The parties wish to deepen the bonds of friendship and the spirit of cooperation, broadly reaffirming their legislative autonomy and public policy space. They also recognize the importance of a transparent, swift and friendly investment environment, seeking technical dialogue and government initiatives to increase investments between the countries. Strengthening the ties between private sector and government is another goal expressed. Furthermore, the parties acknowledge the “essential role of investment in the promotion of sustainable development” and other public policy objectives, and express their understanding that a strategic partnership on investment will bring broad benefits to both parties.
General Provisions (Section I)
Object (Art. 1). The object of the Angola CIFA is to facilitate and foster investments, to intensify and increase business opportunities and activities between the parties, while the object of the Mozambique CIFA is the cooperation between the parties to facilitate and foster investments.
Implementation Mechanisms (Art. 2). The government institutions of the states and the Joint Committee (described below) created under the CIFAs are in charge of implementing the agreements. They have a mandate to develop thematic agendas for cooperation and facilitation, risk reduction and dispute prevention mechanisms, amongst other instruments.
Definitions (Art. 3). The Angola CIFA subjects all definitions to domestic law.
In turn, the Mozambique CIFA adopts an asset-based definition of “investment,” the first part of which is similar to that under the 2012 U.S. Model BIT: investment is “any type of asset or right owned or controlled directly or indirectly by an investor of one of the Parties in the territory of the other Party.” Instead of using the characteristics of investment presented in the U.S. Model BIT, however, the CIFA qualifies investment as having “the purpose of establishing long-lasting economy relations” and being “aimed at the production of goods and services.” This is followed by a non-exhaustive list of assets, including partnerships, enterprises, equity in partnerships or enterprises, movable or immovable property, and amounts invested in business concession rights.

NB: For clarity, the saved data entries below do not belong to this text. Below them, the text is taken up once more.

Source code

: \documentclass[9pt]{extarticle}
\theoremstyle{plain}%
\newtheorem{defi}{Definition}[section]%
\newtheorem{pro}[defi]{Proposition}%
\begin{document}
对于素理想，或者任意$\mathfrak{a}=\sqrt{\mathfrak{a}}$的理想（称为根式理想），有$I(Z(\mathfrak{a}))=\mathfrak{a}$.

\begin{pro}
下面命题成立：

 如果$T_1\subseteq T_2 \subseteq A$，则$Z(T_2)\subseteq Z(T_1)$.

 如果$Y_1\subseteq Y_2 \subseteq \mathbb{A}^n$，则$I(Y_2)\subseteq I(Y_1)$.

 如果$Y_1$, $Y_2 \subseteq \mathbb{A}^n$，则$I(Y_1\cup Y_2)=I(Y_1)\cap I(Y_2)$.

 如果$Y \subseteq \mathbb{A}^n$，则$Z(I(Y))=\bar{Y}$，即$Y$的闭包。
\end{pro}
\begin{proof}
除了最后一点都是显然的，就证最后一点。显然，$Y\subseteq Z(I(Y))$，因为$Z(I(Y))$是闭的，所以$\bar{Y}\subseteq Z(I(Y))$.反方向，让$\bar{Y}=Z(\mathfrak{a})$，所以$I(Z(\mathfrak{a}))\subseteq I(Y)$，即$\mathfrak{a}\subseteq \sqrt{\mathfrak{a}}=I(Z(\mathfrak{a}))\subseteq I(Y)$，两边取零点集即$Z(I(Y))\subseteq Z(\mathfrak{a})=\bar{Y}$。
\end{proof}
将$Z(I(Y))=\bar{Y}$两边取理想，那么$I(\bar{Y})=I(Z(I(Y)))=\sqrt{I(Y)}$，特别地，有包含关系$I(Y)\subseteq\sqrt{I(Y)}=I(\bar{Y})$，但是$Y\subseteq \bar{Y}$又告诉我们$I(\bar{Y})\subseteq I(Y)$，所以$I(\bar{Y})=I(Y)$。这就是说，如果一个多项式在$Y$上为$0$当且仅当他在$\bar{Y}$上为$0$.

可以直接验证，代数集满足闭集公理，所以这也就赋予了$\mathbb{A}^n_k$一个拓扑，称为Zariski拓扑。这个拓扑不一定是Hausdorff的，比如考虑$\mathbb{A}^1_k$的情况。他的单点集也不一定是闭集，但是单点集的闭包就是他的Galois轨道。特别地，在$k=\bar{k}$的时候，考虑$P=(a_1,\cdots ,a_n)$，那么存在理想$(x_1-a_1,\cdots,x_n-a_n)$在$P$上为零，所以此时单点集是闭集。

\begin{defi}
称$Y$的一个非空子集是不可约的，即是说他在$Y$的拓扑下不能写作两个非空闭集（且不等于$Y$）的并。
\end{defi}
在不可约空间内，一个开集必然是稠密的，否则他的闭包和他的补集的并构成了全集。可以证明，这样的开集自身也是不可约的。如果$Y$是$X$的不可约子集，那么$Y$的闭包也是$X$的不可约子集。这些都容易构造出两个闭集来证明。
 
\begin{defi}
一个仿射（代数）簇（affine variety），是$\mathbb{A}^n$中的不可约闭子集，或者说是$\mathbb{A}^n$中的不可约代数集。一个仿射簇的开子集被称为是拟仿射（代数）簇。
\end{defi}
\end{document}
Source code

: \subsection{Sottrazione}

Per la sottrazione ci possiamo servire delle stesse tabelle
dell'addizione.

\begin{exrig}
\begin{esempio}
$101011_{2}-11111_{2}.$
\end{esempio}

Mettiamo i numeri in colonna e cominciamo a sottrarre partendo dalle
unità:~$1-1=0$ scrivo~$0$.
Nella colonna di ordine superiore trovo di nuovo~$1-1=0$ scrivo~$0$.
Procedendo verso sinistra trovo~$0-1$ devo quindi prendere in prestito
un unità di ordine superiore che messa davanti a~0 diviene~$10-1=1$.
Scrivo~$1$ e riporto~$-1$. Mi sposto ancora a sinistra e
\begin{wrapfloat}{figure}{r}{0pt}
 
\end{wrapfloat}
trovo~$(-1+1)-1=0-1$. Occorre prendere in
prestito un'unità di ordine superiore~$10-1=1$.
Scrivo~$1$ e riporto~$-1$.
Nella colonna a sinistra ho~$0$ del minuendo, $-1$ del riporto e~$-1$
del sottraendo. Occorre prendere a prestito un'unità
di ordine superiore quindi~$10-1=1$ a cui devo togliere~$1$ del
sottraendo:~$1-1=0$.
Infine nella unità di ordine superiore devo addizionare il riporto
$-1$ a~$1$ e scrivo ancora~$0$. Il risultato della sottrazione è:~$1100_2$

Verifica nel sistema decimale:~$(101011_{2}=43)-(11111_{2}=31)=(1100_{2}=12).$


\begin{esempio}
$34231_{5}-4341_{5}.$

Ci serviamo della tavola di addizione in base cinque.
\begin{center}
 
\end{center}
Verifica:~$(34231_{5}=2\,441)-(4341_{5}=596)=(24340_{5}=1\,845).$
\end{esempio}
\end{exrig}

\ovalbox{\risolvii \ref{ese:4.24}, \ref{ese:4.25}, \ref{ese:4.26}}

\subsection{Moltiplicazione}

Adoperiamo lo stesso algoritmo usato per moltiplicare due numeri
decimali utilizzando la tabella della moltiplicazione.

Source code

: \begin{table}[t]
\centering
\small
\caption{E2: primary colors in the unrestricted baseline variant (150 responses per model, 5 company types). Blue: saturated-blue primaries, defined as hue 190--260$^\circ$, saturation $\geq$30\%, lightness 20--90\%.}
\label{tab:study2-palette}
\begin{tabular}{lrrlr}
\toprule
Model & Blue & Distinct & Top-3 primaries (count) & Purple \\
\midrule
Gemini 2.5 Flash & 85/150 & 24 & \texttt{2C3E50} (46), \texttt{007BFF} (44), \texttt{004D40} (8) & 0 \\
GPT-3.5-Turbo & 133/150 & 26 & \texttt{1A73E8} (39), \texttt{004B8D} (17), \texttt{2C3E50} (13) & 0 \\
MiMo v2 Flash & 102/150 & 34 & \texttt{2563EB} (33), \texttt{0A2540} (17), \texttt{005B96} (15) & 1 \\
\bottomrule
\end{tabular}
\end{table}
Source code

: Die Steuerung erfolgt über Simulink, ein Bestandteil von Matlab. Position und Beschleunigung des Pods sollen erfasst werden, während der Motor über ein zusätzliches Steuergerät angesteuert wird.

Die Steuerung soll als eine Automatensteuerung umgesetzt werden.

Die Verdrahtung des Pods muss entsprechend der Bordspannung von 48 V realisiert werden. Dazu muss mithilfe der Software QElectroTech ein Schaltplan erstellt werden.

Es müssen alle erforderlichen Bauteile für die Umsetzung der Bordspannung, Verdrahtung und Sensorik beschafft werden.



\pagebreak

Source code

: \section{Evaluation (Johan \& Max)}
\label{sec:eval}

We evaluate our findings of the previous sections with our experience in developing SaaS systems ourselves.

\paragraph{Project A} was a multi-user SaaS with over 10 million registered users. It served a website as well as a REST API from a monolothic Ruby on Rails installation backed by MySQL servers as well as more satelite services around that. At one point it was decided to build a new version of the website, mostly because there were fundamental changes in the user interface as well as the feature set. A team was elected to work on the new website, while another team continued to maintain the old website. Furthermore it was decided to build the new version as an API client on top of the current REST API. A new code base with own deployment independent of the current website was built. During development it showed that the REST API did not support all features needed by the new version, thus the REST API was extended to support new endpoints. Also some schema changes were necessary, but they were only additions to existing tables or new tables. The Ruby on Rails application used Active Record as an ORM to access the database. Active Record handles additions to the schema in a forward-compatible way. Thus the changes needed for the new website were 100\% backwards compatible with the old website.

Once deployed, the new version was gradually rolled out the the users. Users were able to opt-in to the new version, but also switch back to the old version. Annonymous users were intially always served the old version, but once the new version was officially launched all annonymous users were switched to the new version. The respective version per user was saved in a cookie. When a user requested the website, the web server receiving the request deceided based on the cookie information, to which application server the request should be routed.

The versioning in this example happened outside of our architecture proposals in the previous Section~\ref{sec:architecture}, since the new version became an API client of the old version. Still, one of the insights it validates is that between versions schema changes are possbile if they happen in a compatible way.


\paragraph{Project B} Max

Under the Mozambique CIFA, “investors” may be: (i) natural persons who are nationals of the parties; (ii) legal persons structured under the law of the host state, (iii) legal persons controlled by an investor under (i) or (ii); (iv) legal persons having their headquarters and the center of their economic activities in the territory of a party; (v) natural or legal persons making an investment and authorized to do so when required by the law of a party.
Institutional Management or Governance (Section II)
Joint Committee (Art. 4). Each CIFA creates a Joint Committee of government representatives of both parties, responsible for monitoring the implementation of the CIFA, discussing and sharing investment opportunities, and coordinating the implementation of the cooperation and facilitation agendas.
The Joint Committee may invite the private sector and civil society to participate when appropriate. The parties may also create ad hoc working groups, in which, with the Joint Committee’s permission, the private sector may participate. Another function is seeking consensus and amicably resolving investment questions or conflicts.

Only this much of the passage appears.